Sampai pada akhirnya Hendarto menyuruh anaknya pulang karena ia sudah tidak bisa mentolerir lagi alasan sang anak tetap tinggal di sana.

Di saat sedang memikirkan masa lalunya yang belum ia temukan, Reksa dihadapkan pada kenyataan kalau sang ayah ternyata mempunyai penyakit yang lumayan menyita perhatiannya, karena menurut dokter keluarga, Hendarto sering sekali kumat, ketika sedang mempunyai beban pikiran yang cukup menguras hati dan pikirannya.

Dering ponsel Reksa berbunyi, meminta supaya sang pemilik untuk segera mengangkatnya, dilihatnya sebuah nama yang sebenarnya ia sendiri malas untuk berbicara dengan si pemilik nama itu, namun ia malas berdebat jika telepon tersebut tidak segera diangkat, dan dengan terpaksa ia harus mengangkat telepon itu.

(Ada apa?)

(...)

(Aku sedang sibuk, cepat katakan ada apa kau menelponku)

(...)

(Terserah kau saja)

Setelah berbicara seperti itu, Reksa langsung mematikan teleponnya.

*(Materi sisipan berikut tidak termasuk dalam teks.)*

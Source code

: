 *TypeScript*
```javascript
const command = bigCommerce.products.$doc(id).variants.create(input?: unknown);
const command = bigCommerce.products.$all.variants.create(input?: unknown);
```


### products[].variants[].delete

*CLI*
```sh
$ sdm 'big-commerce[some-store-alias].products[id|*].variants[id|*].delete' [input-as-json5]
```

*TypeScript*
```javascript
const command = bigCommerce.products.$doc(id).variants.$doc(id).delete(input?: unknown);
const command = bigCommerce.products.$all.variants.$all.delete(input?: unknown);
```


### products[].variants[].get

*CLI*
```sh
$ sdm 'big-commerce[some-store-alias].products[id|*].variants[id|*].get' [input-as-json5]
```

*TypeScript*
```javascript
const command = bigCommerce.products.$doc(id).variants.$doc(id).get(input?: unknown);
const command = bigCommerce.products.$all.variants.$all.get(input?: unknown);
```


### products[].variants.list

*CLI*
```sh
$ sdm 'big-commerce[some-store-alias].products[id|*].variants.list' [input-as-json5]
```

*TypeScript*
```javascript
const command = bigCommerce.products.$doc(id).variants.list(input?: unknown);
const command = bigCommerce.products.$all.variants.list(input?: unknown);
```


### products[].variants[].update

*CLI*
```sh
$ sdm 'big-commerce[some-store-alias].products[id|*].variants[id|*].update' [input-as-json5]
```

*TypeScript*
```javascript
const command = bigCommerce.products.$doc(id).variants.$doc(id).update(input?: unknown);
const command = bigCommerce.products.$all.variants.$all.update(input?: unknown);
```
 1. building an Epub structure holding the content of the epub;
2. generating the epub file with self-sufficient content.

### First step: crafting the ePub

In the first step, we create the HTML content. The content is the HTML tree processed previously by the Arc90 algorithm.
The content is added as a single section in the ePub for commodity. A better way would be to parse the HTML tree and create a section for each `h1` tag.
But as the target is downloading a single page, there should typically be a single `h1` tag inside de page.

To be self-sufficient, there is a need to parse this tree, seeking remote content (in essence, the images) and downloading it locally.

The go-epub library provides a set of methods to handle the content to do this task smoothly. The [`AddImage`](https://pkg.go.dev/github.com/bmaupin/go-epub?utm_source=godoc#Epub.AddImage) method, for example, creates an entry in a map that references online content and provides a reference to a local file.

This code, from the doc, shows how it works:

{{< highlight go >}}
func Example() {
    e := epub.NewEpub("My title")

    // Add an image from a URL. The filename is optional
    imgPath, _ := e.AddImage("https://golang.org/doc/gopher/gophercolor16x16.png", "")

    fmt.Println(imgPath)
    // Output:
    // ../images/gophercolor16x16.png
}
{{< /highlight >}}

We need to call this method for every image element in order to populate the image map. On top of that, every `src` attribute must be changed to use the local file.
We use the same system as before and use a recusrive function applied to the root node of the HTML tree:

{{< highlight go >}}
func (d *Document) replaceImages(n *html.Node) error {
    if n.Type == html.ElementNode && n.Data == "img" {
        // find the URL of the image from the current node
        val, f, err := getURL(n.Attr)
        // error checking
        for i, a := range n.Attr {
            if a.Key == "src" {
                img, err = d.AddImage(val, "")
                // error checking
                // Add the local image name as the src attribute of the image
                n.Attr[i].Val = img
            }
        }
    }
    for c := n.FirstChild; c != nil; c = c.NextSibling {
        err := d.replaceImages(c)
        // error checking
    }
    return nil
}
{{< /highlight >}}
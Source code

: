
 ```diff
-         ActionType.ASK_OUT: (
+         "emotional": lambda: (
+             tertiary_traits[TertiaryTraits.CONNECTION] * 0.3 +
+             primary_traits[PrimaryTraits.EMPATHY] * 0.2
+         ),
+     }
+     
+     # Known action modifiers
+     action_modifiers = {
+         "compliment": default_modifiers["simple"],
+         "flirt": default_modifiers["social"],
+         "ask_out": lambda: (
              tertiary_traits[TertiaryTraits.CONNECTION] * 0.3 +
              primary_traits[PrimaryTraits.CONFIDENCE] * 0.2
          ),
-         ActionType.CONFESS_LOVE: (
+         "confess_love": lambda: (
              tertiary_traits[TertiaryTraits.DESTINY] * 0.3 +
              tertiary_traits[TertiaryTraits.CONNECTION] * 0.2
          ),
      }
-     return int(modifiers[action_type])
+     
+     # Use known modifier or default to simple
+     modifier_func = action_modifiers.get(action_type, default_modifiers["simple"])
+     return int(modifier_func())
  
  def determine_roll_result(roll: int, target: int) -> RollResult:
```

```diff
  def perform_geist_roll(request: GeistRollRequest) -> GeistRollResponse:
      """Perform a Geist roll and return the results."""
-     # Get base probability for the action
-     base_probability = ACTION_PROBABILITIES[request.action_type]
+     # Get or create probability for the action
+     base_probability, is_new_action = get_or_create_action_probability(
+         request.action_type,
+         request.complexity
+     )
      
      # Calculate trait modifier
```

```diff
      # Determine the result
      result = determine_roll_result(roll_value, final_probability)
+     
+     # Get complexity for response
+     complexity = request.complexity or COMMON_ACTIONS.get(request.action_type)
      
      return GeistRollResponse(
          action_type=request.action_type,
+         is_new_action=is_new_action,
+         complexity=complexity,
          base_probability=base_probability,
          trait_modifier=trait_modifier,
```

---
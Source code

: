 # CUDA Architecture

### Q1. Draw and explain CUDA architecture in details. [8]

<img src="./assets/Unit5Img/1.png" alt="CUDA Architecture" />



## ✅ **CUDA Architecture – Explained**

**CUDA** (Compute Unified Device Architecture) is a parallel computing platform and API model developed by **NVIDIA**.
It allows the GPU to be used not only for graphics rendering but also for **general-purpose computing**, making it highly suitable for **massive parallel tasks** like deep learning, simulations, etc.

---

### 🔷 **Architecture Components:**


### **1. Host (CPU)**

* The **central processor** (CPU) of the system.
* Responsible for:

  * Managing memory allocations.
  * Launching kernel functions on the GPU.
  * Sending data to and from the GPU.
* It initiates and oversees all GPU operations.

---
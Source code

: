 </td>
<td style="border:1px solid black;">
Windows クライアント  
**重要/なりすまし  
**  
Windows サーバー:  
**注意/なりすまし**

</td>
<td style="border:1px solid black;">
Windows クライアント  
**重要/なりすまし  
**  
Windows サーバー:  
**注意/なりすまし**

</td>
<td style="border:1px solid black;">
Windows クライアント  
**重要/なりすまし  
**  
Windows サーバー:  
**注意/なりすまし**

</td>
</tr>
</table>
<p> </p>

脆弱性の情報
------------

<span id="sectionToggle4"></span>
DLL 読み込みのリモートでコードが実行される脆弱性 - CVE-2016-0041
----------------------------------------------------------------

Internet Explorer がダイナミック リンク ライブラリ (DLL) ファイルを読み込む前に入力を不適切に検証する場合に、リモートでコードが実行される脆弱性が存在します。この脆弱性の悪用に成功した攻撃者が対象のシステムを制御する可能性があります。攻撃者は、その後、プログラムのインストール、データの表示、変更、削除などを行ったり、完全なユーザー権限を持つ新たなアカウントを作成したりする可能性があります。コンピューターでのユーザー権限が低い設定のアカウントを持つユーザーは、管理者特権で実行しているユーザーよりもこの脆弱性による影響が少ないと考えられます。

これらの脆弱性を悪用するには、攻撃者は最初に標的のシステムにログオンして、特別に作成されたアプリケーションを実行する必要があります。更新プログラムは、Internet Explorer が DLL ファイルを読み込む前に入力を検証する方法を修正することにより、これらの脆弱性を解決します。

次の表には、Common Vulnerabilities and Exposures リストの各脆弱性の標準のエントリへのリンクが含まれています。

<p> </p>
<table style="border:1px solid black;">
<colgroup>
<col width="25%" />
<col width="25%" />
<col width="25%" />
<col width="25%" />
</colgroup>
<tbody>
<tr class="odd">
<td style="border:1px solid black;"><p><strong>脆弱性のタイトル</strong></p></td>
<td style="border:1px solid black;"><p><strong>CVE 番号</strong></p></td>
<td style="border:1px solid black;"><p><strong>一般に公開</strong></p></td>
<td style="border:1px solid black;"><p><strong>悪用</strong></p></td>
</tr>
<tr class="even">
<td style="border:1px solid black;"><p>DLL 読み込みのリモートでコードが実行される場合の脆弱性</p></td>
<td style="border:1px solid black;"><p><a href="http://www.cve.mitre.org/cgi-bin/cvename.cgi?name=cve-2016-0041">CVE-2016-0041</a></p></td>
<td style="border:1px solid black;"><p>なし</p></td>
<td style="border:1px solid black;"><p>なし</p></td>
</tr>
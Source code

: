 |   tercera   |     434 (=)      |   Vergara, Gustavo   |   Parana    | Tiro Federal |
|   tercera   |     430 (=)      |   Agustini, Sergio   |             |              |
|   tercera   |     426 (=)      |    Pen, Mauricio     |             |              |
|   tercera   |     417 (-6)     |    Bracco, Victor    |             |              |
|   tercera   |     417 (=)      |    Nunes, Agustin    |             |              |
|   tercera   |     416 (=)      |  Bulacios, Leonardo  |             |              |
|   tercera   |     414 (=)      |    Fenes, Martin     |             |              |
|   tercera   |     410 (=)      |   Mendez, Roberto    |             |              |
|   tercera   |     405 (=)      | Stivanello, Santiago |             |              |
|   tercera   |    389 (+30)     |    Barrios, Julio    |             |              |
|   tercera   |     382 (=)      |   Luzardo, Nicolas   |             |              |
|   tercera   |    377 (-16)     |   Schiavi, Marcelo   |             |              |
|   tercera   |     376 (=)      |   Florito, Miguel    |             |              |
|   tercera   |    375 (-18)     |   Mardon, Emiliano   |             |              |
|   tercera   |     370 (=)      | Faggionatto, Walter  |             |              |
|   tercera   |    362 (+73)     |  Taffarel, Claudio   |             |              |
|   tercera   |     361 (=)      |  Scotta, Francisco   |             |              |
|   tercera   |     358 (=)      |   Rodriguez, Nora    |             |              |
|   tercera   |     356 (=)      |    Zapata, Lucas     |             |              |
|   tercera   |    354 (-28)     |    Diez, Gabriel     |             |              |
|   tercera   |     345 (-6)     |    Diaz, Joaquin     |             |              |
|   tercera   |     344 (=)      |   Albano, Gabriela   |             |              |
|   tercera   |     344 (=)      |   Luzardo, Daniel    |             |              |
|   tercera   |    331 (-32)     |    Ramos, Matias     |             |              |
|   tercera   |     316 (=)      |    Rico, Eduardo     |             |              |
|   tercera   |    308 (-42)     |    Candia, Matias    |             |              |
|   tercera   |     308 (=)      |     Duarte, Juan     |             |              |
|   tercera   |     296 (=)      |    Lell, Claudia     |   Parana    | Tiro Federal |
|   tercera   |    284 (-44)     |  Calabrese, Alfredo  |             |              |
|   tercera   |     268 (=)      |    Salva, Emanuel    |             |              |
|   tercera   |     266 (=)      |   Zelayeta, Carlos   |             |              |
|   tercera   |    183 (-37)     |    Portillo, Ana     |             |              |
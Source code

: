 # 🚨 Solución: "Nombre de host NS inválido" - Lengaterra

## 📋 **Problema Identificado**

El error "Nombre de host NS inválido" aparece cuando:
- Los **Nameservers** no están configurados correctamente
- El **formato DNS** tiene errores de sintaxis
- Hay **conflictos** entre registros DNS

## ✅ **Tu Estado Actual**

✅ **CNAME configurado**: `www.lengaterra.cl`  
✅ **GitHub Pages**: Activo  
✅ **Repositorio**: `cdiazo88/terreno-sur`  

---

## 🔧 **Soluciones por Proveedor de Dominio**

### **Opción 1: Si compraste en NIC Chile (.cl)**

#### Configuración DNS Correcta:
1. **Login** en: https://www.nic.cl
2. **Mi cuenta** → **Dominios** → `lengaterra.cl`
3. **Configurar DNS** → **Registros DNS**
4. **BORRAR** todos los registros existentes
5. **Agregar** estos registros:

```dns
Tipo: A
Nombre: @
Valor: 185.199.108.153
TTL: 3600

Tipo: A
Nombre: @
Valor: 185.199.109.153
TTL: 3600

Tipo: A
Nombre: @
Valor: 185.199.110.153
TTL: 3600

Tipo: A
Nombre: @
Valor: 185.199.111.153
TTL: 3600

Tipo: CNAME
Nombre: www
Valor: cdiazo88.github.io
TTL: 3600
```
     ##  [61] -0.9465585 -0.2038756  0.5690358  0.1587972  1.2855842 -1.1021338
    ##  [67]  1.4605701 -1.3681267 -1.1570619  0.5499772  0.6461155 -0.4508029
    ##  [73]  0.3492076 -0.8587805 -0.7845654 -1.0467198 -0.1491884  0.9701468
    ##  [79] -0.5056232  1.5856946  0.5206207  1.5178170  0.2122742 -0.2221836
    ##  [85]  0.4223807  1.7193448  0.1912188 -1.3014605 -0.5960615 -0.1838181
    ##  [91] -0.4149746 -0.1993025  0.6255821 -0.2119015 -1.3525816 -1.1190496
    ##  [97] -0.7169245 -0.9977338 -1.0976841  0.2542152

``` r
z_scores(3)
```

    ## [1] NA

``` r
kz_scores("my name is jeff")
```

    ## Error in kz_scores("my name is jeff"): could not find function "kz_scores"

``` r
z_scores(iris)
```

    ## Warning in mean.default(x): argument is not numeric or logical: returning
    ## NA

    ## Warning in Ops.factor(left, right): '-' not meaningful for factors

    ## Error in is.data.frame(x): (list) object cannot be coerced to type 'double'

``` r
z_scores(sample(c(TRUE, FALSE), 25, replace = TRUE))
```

Ia lebih memilih ke pantry daripada harus memikirkan Calista, anak pemilik rumah sakit sekaligus dokter muda rekan Reksa sewaktu masih bekerja di Singapura.

Ya, selama ini Reksa memilih membuat kopi sendiri ke pantry, daripada menyuruh sekretarisnya membuatkan kopi, karena hanya Reksa sendiri yang tau takaran kopi yang pas menurutnya.

Ketika baru akan berdiri, tanpa sengaja matanya menangkap kertas sebuah kertas formulir berisi data diri dari calon karyawannya, mungkin tidak sengaja dijatuhkan Alex ketika keruangannya tadi.

Reksa mengambil kertas itu dan berniat untuk mengembalikan pada Alex yang mempunyai meja kerja di depan ruangan CEO.

Namun ketika Reksa membalikkan kertas itu, ia begitu terkejut melihat foto yang ada di lampiran formulir tersebut.